Robert Rauschenberg’s Chow Bags portfolio (1977) consists of six screen prints with graphite and plastic thread, each featuring a different domesticated animal. The prints are based on paper collages Rauschenberg created from actual bags of animal feed manufactured by Ralston Purina (now Purina Mills), a company best known for its Dog Chow and Cat Chow brands. The packaging for the less common feeds featured in Mink Chow, Goat Chow, Monkey Chow, Hog Chow, Rabbit Chow, and Calf Startena (based on a bag for a livestock feed supplemented with nutrients for early growth) shares the distinctive red-and-white checkered pattern made famous by Purina’s more familiar products. By incorporating this pattern and other prominent design elements of the bags, Rauschenberg’s Chow Bags call attention to the simultaneous familiarity and strangeness of Purina’s graphic identity.

Although the artist selectively cut and partially flattened the paper feed bags to create his collages, he retained their rectangular shape and allowed this form to dictate the overall configuration of each print.
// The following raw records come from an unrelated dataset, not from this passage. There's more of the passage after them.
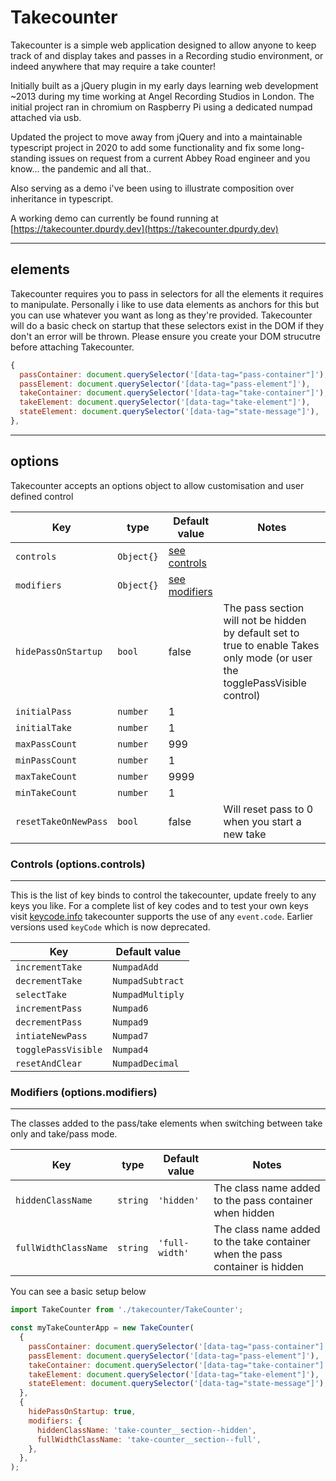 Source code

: # Takecounter

Takecounter is a simple web application designed to allow anyone to keep track of and display takes and passes in a Recording studio environment, or indeed anywhere that may require a take counter!

Initially built as a jQuery plugin in my early days learning web development ~2013 during my time working at Angel Recording Studios in London. The initial project ran in chromium on Raspberry Pi using a dedicated numpad attached via usb. 

Updated the project to move away from jQuery and into a maintainable typescript project in 2020 to add some functionality and fix some long-standing issues on request from a current Abbey Road engineer and you know... the pandemic and all that..

Also serving as a demo i've been using to illustrate composition over inheritance in typescript.

A working demo can currently be found running at [https://takecounter.dpurdy.dev](https://takecounter.dpurdy.dev)

---

## elements

Takecounter requires you to pass in selectors for all the elements it requires to manipulate. Personally i like to use data elements as anchors for this but you can use whatever you want as long as they're provided. Takecounter will do a basic check on startup that these selectors exist in the DOM if they don't an error will be thrown. Please ensure you create your DOM strucutre before attaching Takecounter.

```js
{
  passContainer: document.querySelector('[data-tag="pass-container"]'),
  passElement: document.querySelector('[data-tag="pass-element"]'),
  takeContainer: document.querySelector('[data-tag="take-container"]'),
  takeElement: document.querySelector('[data-tag="take-element"]'),
  stateElement: document.querySelector('[data-tag="state-message"]'),
},
```

---

## options

Takecounter accepts an options object to allow customisation and user defined control

| Key  | type | Default value | Notes |
| ---------------|--------------| ----------------------------| - |
| `controls`     | `Object{}`   | [see controls](#controls)    | |
| `modifiers`    | `Object{}`   | [see modifiers](#modifiers)  | |
| `hidePassOnStartup` | `bool`  | false | The pass section will not be hidden by default set to true to enable Takes only mode (or user the togglePassVisible control) |
| `initialPass`  | `number`     | 1 | |
| `initialTake`  | `number`     | 1 | |
| `maxPassCount` | `number`     | 999 | |
| `minPassCount` | `number`     | 1  | |
| `maxTakeCount` | `number`     | 9999  | |
| `minTakeCount` | `number`     | 1  | |
| `resetTakeOnNewPass` | `bool` | false  | Will reset pass to 0 when you start a new take|

### Controls (options.controls)
---

This is the list of key binds to control the takecounter, update freely to any keys you like. For a complete list of key codes and to test your own keys visit [keycode.info](http://keycode.info) takecounter supports the use of any `event.code`. Earlier versions used `keyCode` which is now deprecated.

| Key  | Default value |
| ------------- | ------------- |
| `incrementTake` | `NumpadAdd` |
| `decrementTake` | `NumpadSubtract` |
| `selectTake` | `NumpadMultiply` |
| `incrementPass` | `Numpad6` |
| `decrementPass` | `Numpad9` |
| `intiateNewPass` | `Numpad7` |
| `togglePassVisible` | `Numpad4` |
| `resetAndClear` | `NumpadDecimal` |


### Modifiers (options.modifiers)
---

The classes added to the pass/take elements when switching between take only and take/pass mode.

| Key                  | type     | Default value | Notes |
| -------------------- | -------- | ------------- | ------|
| `hiddenClassName`    | `string` | `'hidden'`      | The class name added to the pass container when hidden |
| `fullWidthClassName` | `string` | `'full-width'`  | The class name added to the take container when the pass container is hidden |


You can see a basic setup below

```js
import TakeCounter from './takecounter/TakeCounter';

const myTakeCounterApp = new TakeCounter(
  {
    passContainer: document.querySelector('[data-tag="pass-container"]'),
    passElement: document.querySelector('[data-tag="pass-element"]'),
    takeContainer: document.querySelector('[data-tag="take-container"]'),
    takeElement: document.querySelector('[data-tag="take-element"]'),
    stateElement: document.querySelector('[data-tag="state-message"]'),
  },
  {
    hidePassOnStartup: true,
    modifiers: {
      hiddenClassName: 'take-counter__section--hidden',
      fullWidthClassName: 'take-counter__section--full',
    },
  },
);
```



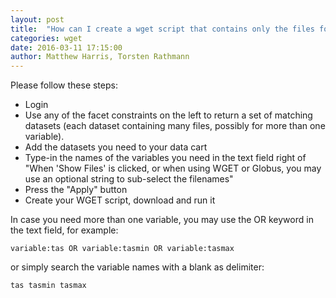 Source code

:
 ```yaml
---
layout: post
title:  "How can I create a wget script that contains only the files for some selected variables?"
categories: wget
date: 2016-03-11 17:15:00
author: Matthew Harris, Torsten Rathmann
---
```


Please follow these steps:

* Login
* Use any of the facet constraints on the left to return a set of matching datasets (each dataset containing many files, possibly for more than one variable).
* Add the datasets you need to your data cart
* Type-in the names of the variables you need in the text field right of "When 'Show Files' is clicked, or when using WGET or Globus, you may use an optional string to sub-select the filenames"
* Press the "Apply" button
* Create your WGET script, download and run it

In case you need more than one variable, you may use the OR keyword in the text field, for example:

    variable:tas OR variable:tasmin OR variable:tasmax

or simply search the variable names with a blank as delimiter:

    tas tasmin tasmax


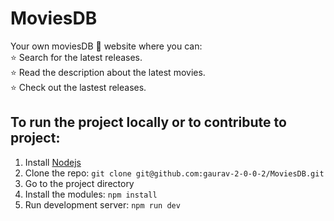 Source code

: # MoviesDB

Your own moviesDB 🎥 website where you can:<br>
⭐ Search for the latest releases.<br>
⭐ Read the description about the latest movies.<br>
⭐ Check out the lastest releases.<br>

## To run the project locally or to contribute to project:
1. Install [Nodejs](https://nodejs.org/en/download)
2. Clone the repo: ```git clone git@github.com:gaurav-2-0-0-2/MoviesDB.git```
3. Go to the project directory
4. Install the modules: ```npm install```
5. Run development server: ```npm run dev```


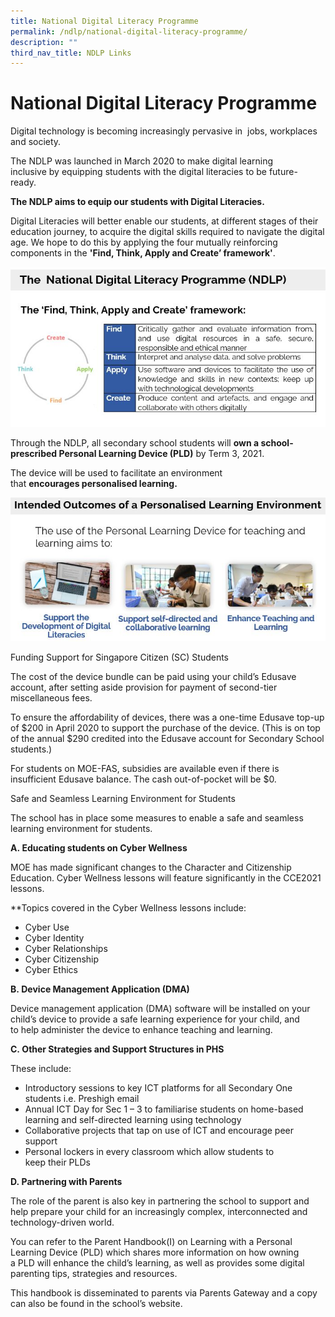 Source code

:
 ```yaml
---
title: National Digital Literacy Programme
permalink: /ndlp/national-digital-literacy-programme/
description: ""
third_nav_title: NDLP Links
---
```

# **National Digital Literacy Programme**

Digital technology is becoming increasingly pervasive in  jobs, workplaces and society.

The NDLP was launched in March 2020 to make digital learning inclusive by equipping students with the digital literacies to be future-ready. 


**The NDLP aims to equip our students with Digital Literacies.** 

Digital Literacies will better enable our students, at different stages of their education journey, to acquire the digital skills required to navigate the digital age. We hope to do this by applying the four mutually reinforcing components in the **'Find, Think, Apply and Create’ framework'**.

![](/images/ndlp1.jpg)

Through the NDLP, all secondary school students will **own a school-prescribed Personal Learning Device (PLD)** by Term 3, 2021.

The device will be used to facilitate an environment that **encourages personalised learning.**

![](/images/ndlp2.jpg)

Funding Support for Singapore Citizen (SC) Students

The cost of the device bundle can be paid using your child’s Edusave account, after setting aside provision for payment of second-tier miscellaneous fees.

To ensure the affordability of devices, there was a one-time Edusave top-up of $200 in April 2020 to support the purchase of the device. (This is on top of the annual $290 credited into the Edusave account for Secondary School students.)

For students on MOE-FAS, subsidies are available even if there is insufficient Edusave balance. The cash out-of-pocket will be $0. 

Safe and Seamless Learning Environment for Students  

  

The school has in place some measures to enable a safe and seamless learning environment for students.  
  

**A. Educating students on Cyber Wellness**  
  

MOE has made significant changes to the Character and Citizenship Education. Cyber Wellness lessons will feature significantly in the CCE2021 lessons.  

\*\*Topics covered in the Cyber Wellness lessons include:

* Cyber Use
* Cyber Identity
* Cyber Relationships
* Cyber Citizenship
* Cyber Ethics

  

**B. Device Management Application (DMA)**

Device management application (DMA) software will be installed on your child’s device to provide a safe learning experience for your child, and to help administer the device to enhance teaching and learning.


**C. Other Strategies and Support Structures in PHS**

These include:

* Introductory sessions to key ICT platforms for all Secondary One students i.e. Preshigh email
* Annual ICT Day for Sec 1 – 3 to familiarise students on home-based learning and self-directed learning using technology
* Collaborative projects that tap on use of ICT and encourage peer support
* Personal lockers in every classroom which allow students to keep their PLDs

  

**D. Partnering with Parents** 
  
The role of the parent is also key in partnering the school to support and help prepare your child for an increasingly complex, interconnected and technology-driven world.

You can refer to the Parent Handbook(I) on Learning with a Personal Learning Device (PLD) which shares more information on how owning a PLD will enhance the child’s learning, as well as provides some digital parenting tips, strategies and resources.

This handbook is disseminated to parents via Parents Gateway and a copy can also be found in the school’s website.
The bold, graphic renderings of the animals at the center of these works are surrounded by various arrangements of fainter transfer images such as flowers and leaves, cars stuck in traffic, Coca-Cola bottles, and a woman’s glossy, manicured finger. The resulting compositions present the animals gazing out as in traditional portraiture, playfully framed by colorful graphics and strong geometric shapes.

Photographs of the finished collages were used as the basis for the screen prints. After the silkscreen process, additional collage elements were applied to each print, including small pieces of fabric and plastic stitching that mimics the pull-strings used to open feed bags. The Chow Bags series was printed by Styria Studio in New York, and issued in an edition of 10.

 

“You can't make either life or art, you have to work in the hole in between, which is undefined. That's what makes the adventure of painting.”

Robert Rauschenberg

 

Robert Rauschenberg was born Milton Ernest Rauschenberg in 1925 in Port Arthur, TX, the child of a fundamentalist Christian couple. In his youth he planned on becoming a preacher but abandoned that when he discovered his church frowned on dancing. His father worked for the utility company, his mom pinched pennies so much she made all the kids’ clothes, sometimes from scrap fabric. Rauschenberg was embarrassed by this, and there’s been speculation that wearing scraps had an influence on his later art. He asked for a store-bought shirt for his high school graduation.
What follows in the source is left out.